'''

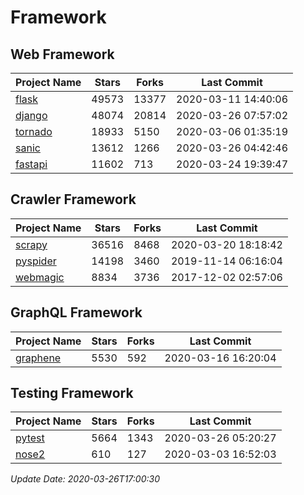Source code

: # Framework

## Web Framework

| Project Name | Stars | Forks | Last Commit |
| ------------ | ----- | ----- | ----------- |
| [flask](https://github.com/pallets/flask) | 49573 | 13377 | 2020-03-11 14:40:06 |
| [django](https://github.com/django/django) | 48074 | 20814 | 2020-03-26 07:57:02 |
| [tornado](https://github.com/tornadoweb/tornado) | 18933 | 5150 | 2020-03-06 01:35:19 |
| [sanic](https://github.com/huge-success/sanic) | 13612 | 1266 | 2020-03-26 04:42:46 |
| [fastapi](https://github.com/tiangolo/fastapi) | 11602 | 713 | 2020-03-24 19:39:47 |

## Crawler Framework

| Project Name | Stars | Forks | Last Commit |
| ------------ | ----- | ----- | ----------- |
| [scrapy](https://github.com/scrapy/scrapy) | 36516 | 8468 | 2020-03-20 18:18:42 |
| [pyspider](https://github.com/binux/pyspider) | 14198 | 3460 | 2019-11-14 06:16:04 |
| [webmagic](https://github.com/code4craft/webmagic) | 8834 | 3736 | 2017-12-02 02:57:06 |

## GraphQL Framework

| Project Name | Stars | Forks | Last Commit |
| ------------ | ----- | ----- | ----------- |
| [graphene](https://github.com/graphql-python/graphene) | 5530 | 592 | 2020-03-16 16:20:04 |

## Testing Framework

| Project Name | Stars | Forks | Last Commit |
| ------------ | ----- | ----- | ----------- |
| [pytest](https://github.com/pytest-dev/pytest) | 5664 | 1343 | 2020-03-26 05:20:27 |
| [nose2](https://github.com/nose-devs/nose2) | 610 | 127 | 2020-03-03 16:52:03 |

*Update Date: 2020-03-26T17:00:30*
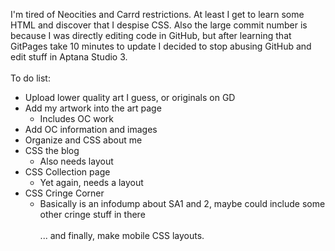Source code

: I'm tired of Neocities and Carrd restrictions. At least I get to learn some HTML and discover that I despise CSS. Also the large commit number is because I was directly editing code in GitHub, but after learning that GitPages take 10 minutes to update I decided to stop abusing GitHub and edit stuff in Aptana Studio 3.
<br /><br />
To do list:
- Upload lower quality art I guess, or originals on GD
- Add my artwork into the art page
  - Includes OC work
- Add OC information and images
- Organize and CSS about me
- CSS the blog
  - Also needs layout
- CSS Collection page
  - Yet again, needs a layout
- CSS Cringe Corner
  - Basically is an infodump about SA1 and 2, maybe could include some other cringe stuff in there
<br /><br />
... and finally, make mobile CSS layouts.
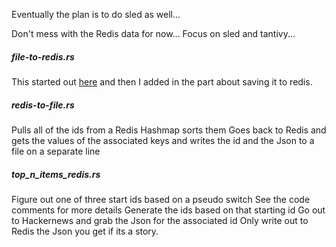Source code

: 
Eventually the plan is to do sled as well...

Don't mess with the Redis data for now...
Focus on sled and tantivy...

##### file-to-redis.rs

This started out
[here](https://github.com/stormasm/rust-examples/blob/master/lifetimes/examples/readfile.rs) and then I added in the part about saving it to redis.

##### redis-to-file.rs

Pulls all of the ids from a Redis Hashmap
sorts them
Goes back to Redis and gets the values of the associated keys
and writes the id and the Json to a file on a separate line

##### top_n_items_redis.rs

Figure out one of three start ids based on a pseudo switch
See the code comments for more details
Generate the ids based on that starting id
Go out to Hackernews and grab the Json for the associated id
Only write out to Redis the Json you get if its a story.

'''

## WORK TO COMPLETE
Find the line containing "##### top_n_items_redis.rs", then output it and every line after it to the end of the data, exactly.

## RESPONSE AREA
##### top_n_items_redis.rs

Figure out one of three start ids based on a pseudo switch
See the code comments for more details
Generate the ids based on that starting id
Go out to Hackernews and grab the Json for the associated id
Only write out to Redis the Json you get if its a story.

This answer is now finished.